C code to find seqs attached to an accession no.:
char access[] = "M00001";
int num, point, seq;
num = fcode(kacc, access, ACC_LENGTH);
if(num == 0) return; /* this accession no does not exist */
readacc(num);
point = pacc->plsub;
while(point != 0) {
readshrt(point);
seq = pshrt->val; /* seq is the rank of a sequence attached to given acc no. */
point = pshrt->next;
}
C code to find seqs attached to a taxon, taxID or keyword
char my_taxon[] = "Bovidae"; /* case ignored */
char my_kw[] = "ribosomal protein"; /* case ignored */
int tid = 284813 ; /* taxon id of Encephalitozoon cuniculi */
int num, err, *list, numsp;
list = (int *)calloc(lenw , sizeof(int) ).
err = shkseq(my_taxon, list, 1);
if(err == 2) return; /* taxon does not exist */
num = 1;
while( (num = irbit(list, num, nseq)) != 0) {
/* here num is the rank of a seq attached to taxon my_taxon */
}
numsp = taxidtosp(tid);
if(numsp != 0) sel_seqs_1_node(kspec, numsp, list, FALSE);
num = 1;
while( (num = irbit(list, num, nseq)) != 0) {
/* here num is the rank of a seq attached to taxID tid */
}
err = shkseq(my_kw, list, 3);
if(err == 2) return; /* keyword does not exist */
num = 1;
while( (num = irbit(list, num, nseq)) != 0) {
/* here num is the rank of a seq attached to keyword my_kw */
}
free(list);
C code to find all keywords attached to a sequence
int num, kw, point;
num = isenum("ECOTGP"); /* get rank of starting sequence name */
readsub(num);
point = psub->plkey;
while(point != 0) {
readshrt(point);
kw = pshrt->val; /* here kw is the rank of an attached keyword */
point = pshrt->next;
}
C code to find keywords placed below one keyword in the keyword tree
int kw, *liste_kw, num;
liste_kw = (int *)malloc(longa * sizeof(int));
kw = iknum("division names", kkey); /* get rank of starting keyword */
if(kw == 0) return; /* keyword does not exist */
descen(kkey, kw, liste_kw);
/* list liste_kw contains all keywords placed below starting keyword in the tree
of keywords, including itself */
bit0(liste_kw, kw); /* remove starting keyword from list */
num = 1;
while((num = irbit(liste_kw, num, maxa)) != 0) {
readkey(num); /* here num is the rank of a descending
keyword in the tree of keywords */
}
C code to find all species below one taxon in the taxon tree
int sp, *liste_sp, num;
liste_sp = (int *)malloc(longa * sizeof(int));
sp = iknum("Mammalia", kspec); /* starting taxon */
if(sp == 0) return; /* taxon does not exist */
descen(kspec, sp, liste_sp);
/* list liste_sp contains all taxa placed below starting taxon in the tree of taxa,
including itself */
num = 1;
while((num = irbit(liste_sp, num, maxa)) != 0) {
readspec(num); /* here num is the rank of a descending
taxon in the tree of taxa */
if(pspec->plsub == 0) bit0(liste_sp, num);
/* if a taxon has no associated seq, remove it from list */
}
- ACCESS BY THE QUERY LANGUAGE
Other global variables :
- int tlist = 50 : total number of usable bitlists
- int defoccup[] : array giving the occupancy state of bitlists, TRUE when occupied.
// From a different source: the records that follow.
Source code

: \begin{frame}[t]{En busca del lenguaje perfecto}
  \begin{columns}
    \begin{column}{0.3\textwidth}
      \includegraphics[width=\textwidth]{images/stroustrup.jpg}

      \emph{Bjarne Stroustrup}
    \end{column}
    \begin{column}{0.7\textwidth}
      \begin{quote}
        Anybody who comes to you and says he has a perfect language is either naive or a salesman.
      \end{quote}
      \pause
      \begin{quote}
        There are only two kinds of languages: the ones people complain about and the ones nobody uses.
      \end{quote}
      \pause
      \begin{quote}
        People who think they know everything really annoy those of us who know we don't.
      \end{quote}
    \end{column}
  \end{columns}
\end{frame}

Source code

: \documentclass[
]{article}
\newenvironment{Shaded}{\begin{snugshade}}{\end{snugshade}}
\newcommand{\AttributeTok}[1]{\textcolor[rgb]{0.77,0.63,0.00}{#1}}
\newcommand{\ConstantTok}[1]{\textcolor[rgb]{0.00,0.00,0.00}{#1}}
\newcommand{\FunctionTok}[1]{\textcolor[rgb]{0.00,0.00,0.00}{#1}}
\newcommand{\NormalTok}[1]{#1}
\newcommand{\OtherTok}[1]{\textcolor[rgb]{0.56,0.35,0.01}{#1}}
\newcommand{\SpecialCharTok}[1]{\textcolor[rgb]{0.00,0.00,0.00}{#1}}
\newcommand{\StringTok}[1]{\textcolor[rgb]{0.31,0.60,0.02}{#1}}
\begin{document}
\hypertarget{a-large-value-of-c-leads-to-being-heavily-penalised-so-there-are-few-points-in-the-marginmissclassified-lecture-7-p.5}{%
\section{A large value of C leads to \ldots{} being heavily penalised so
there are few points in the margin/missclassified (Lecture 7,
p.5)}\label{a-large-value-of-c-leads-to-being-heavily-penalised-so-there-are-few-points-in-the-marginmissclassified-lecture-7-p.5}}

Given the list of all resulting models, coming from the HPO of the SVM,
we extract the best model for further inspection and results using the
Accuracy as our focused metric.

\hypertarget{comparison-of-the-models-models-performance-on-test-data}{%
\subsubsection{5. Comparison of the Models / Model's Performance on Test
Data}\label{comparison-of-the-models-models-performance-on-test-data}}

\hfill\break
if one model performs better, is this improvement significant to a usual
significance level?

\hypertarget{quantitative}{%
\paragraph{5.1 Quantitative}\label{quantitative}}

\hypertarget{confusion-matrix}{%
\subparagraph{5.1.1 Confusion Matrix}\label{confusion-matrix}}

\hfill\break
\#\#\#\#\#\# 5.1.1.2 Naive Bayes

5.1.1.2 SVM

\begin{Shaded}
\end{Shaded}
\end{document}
- int *defbitlist : array holding all (occupied and free) bitlists; this array is pre-allocated by the API; each bitlist is lenw int-long and kth bitlist begins at defbitlist + k * lenw
- char *deflnames[] : array of names of bitlists, converted to uppercase, malloc'ed when created, and free'ed when deleted.
- int deflocus[] : array indicating whether bitlists contain parent sequences only (TRUE) or both parent and subsequences (FALSE).
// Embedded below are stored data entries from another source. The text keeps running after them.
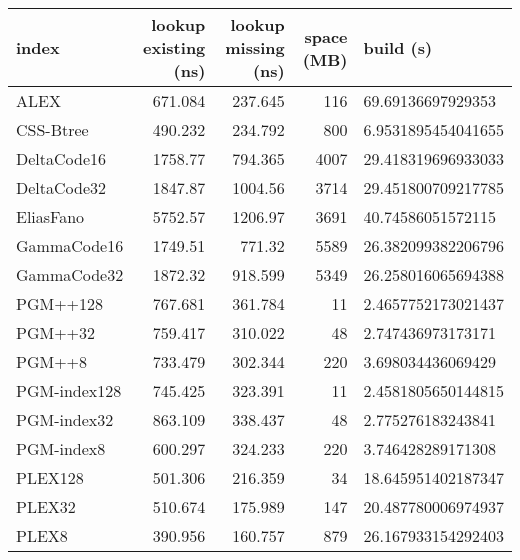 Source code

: \begin{tabular}{lrrrl}
\hline
 index             &   lookup existing (ns) &   lookup missing (ns) &   space (MB) & build (s)             \\
\hline
 ALEX              &                671.084 &               237.645 &          116 & 69.69136697929353     \\
 CSS-Btree         &                490.232 &               234.792 &          800 & 6.9531895454041655    \\
 DeltaCode16       &               1758.77  &               794.365 &         4007 & 29.418319696933033    \\
 DeltaCode32       &               1847.87  &              1004.56  &         3714 & 29.451800709217785    \\
 EliasFano         &               5752.57  &              1206.97  &         3691 & 40.74586051572115     \\
 GammaCode16       &               1749.51  &               771.32  &         5589 & 26.382099382206796    \\
 GammaCode32       &               1872.32  &               918.599 &         5349 & 26.258016065694388    \\
 PGM++128          &                767.681 &               361.784 &           11 & 2.4657752173021437    \\
 PGM++32           &                759.417 &               310.022 &           48 & 2.747436973173171     \\
 PGM++8            &                733.479 &               302.344 &          220 & 3.698034436069429     \\
 PGM-index128      &                745.425 &               323.391 &           11 & 2.4581805650144815    \\
 PGM-index32       &                863.109 &               338.437 &           48 & 2.775276183243841     \\
 PGM-index8        &                600.297 &               324.233 &          220 & 3.746428289171308     \\
 PLEX128           &                501.306 &               216.359 &           34 & 18.645951402187347    \\
 PLEX32            &                510.674 &               175.989 &          147 & 20.487780006974937    \\
 PLEX8             &                390.956 &               160.757 &          879 & 26.167933154292403    \\

\end{tabular}
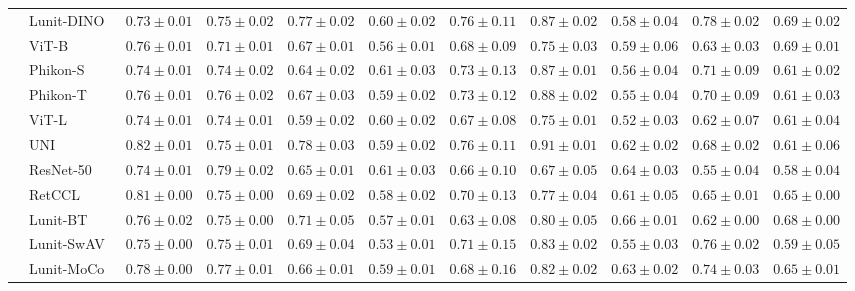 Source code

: \begin{tabular}{ll|cccc|c|cccc}
 & Lunit-DINO~\cite{kang2023benchmarking} & $0.73 \pm 0.01$ & $0.75 \pm 0.02$ & $0.77 \pm 0.02$ & $0.60 \pm 0.02$ & $0.76 \pm 0.11$ & $0.87 \pm 0.02$ & $0.58 \pm 0.04$ & $\mathbf{0.78 \pm 0.02}$ & $0.69 \pm 0.02$ \\
 & ViT-B~\cite{kolesnikov2021image} & $0.76 \pm 0.01$ & $0.71 \pm 0.01$ & $0.67 \pm 0.01$ & $0.56 \pm 0.01$ & $0.68 \pm 0.09$ & $0.75 \pm 0.03$ & $0.59 \pm 0.06$ & $0.63 \pm 0.03$ & $\mathbf{0.69 \pm 0.01}$ \\
 & Phikon-S~\cite{filiot2023scaling} & $0.74 \pm 0.01$ & $0.74 \pm 0.02$ & $0.64 \pm 0.02$ & $0.61 \pm 0.03$ & $0.73 \pm 0.13$ & $0.87 \pm 0.01$ & $0.56 \pm 0.04$ & $0.71 \pm 0.09$ & $0.61 \pm 0.02$ \\
 & Phikon-T~\cite{filiot2023scaling} & $0.76 \pm 0.01$ & $0.76 \pm 0.02$ & $0.67 \pm 0.03$ & $0.59 \pm 0.02$ & $0.73 \pm 0.12$ & $0.88 \pm 0.02$ & $0.55 \pm 0.04$ & $0.70 \pm 0.09$ & $0.61 \pm 0.03$ \\
 & ViT-L~\cite{kolesnikov2021image} & $0.74 \pm 0.01$ & $0.74 \pm 0.01$ & $0.59 \pm 0.02$ & $0.60 \pm 0.02$ & $0.67 \pm 0.08$ & $0.75 \pm 0.01$ & $0.52 \pm 0.03$ & $0.62 \pm 0.07$ & $0.61 \pm 0.04$ \\
 & UNI~\cite{chen2024uni} & $\mathbf{0.82 \pm 0.01}$ & $0.75 \pm 0.01$ & $\mathbf{0.78 \pm 0.03}$ & $0.59 \pm 0.02$ & $\mathbf{0.76 \pm 0.11}$ & $\mathbf{0.91 \pm 0.01}$ & $0.62 \pm 0.02$ & $0.68 \pm 0.02$ & $0.61 \pm 0.06$ \\
 & ResNet-50~\cite{he2015deep} & $0.74 \pm 0.01$ & $\mathbf{0.79 \pm 0.02}$ & $0.65 \pm 0.01$ & $0.61 \pm 0.03$ & $0.66 \pm 0.10$ & $0.67 \pm 0.05$ & $0.64 \pm 0.03$ & $0.55 \pm 0.04$ & $0.58 \pm 0.04$ \\
 & RetCCL~\cite{wang2023retccl} & $0.81 \pm 0.00$ & $0.75 \pm 0.00$ & $0.69 \pm 0.02$ & $0.58 \pm 0.02$ & $0.70 \pm 0.13$ & $0.77 \pm 0.04$ & $0.61 \pm 0.05$ & $0.65 \pm 0.01$ & $0.65 \pm 0.00$ \\
 & Lunit-BT~\cite{kang2023benchmarking} & $0.76 \pm 0.02$ & $0.75 \pm 0.00$ & $0.71 \pm 0.05$ & $0.57 \pm 0.01$ & $0.63 \pm 0.08$ & $0.80 \pm 0.05$ & $0.66 \pm 0.01$ & $0.62 \pm 0.00$ & $0.68 \pm 0.00$ \\
 & Lunit-SwAV~\cite{kang2023benchmarking} & $0.75 \pm 0.00$ & $0.75 \pm 0.01$ & $0.69 \pm 0.04$ & $0.53 \pm 0.01$ & $0.71 \pm 0.15$ & $0.83 \pm 0.02$ & $0.55 \pm 0.03$ & $0.76 \pm 0.02$ & $0.59 \pm 0.05$ \\
 & Lunit-MoCo~\cite{kang2023benchmarking} & $0.78 \pm 0.00$ & $0.77 \pm 0.01$ & $0.66 \pm 0.01$ & $0.59 \pm 0.01$ & $0.68 \pm 0.16$ & $0.82 \pm 0.02$ & $0.63 \pm 0.02$ & $0.74 \pm 0.03$ & $0.65 \pm 0.01$ \\
\cline{1-11}
\bottomrule
\end{tabular}
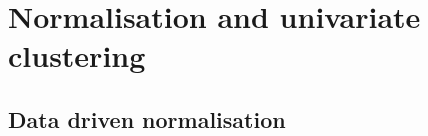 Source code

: \chapter{ \label{appendix:normalisation} Normalisation and univariate clustering}







\section{Data driven normalisation}


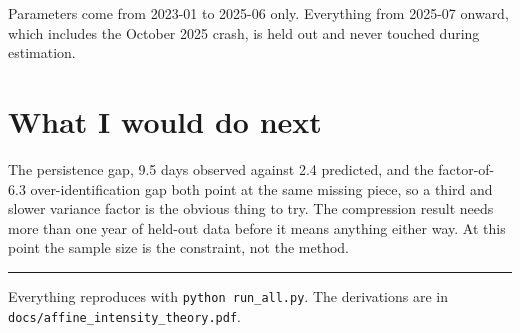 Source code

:\documentclass[11pt]{article}
\newcommand{\code}[1]{\texttt{\small #1}}
\begin{document}
Parameters come from 2023-01 to 2025-06 only. Everything from 2025-07 onward,
which includes the October 2025 crash, is held out and never touched during
estimation.

\section{What I would do next}

The persistence gap, 9.5 days observed against 2.4 predicted, and the
factor-of-6.3 over-identification gap both point at the same missing piece, so a
third and slower variance factor is the obvious thing to try. The compression
result needs more than one year of held-out data before it means anything either
way. At this point the sample size is the constraint, not the method.

\vspace{8pt}\hrule\vspace{6pt}
{\small\color{muted}
Everything reproduces with \code{python run\_all.py}. The derivations are in
\code{docs/affine\_intensity\_theory.pdf}.}
\end{document}
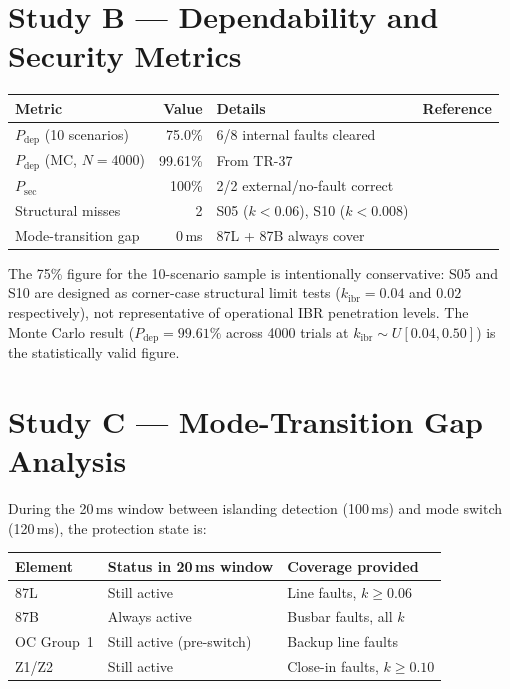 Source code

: \documentclass[11pt,a4paper]{article}
\begin{document}
\section{Study B --- Dependability and Security Metrics}
\label{sec:studyB}

\begin{center}
\begin{tabular}{@{}lrll@{}}
\toprule
Metric & Value & Details & Reference \\
\midrule
$P_\mathrm{dep}$ (10 scenarios) & 75.0\% & 6/8 internal faults cleared & \\
$P_\mathrm{dep}$ (MC, $N=4000$) & 99.61\% & From TR-37 & \cite{SAMBP_TR37} \\
$P_\mathrm{sec}$ & 100\% & 2/2 external/no-fault correct & \\
Structural misses & 2 & S05 ($k<0.06$), S10 ($k<0.008$) & \\
Mode-transition gap & 0\,ms & 87L + 87B always cover & \\
\bottomrule
\end{tabular}
\end{center}

\medskip\noindent
The 75\% figure for the 10-scenario sample is intentionally conservative: S05
and S10 are designed as corner-case structural limit tests ($k_\mathrm{ibr}=0.04$
and $0.02$ respectively), not representative of operational IBR penetration levels.
The Monte Carlo result ($P_\mathrm{dep}=99.61\%$ across 4000 trials at
$k_\mathrm{ibr}\sim U[0.04,0.50]$) is the statistically valid figure.

\section{Study C --- Mode-Transition Gap Analysis}
\label{sec:studyC}

During the 20\,ms window between islanding detection (100\,ms) and mode switch
(120\,ms), the protection state is:

\begin{center}
\begin{tabular}{@{}lll@{}}
\toprule
Element & Status in 20\,ms window & Coverage provided \\
\midrule
87L & Still active & Line faults, $k\geq0.06$ \\
87B & Always active & Busbar faults, all $k$ \\
OC Group~1 & Still active (pre-switch) & Backup line faults \\
Z1/Z2 & Still active & Close-in faults, $k\geq0.10$ \\
\bottomrule
\end{tabular}
\end{center}
\end{document}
- char defgenre[] : array indicating the type of bitlists; 'S', sequences; 'E', species; 'K' keywords.
- int defllen[] : array giving the number of elements in each bitlist
Query language API
- #include "requete_acnuc.h"
necessary when following functions are used
- void prep_acnuc_requete(void);
call this once before using the proc_requete function any number of times
- int proc_requete(char *query, char message[100], char *listname, int *listrank);
computes the bitlist of sequences (sometimes species or keywords) that match a query;
- query : the query string, for example sp=homo sapiens ou sp=bos taurus
- message : upon return, and in case of error, filled with an error describing message
- listname : (input) name to be given, after conversion to uppercase, to the bitlist to be constructed; if a list with this (uppercase only) name already exists, the list will be replaced by the new one.
- listrank : upon return, points to the rank of the created bitlist,
so that defbitlist + (*listrank)*lenw points to the beginning of this list.
- returned value : 0 if OK, ! = 0 indicates error.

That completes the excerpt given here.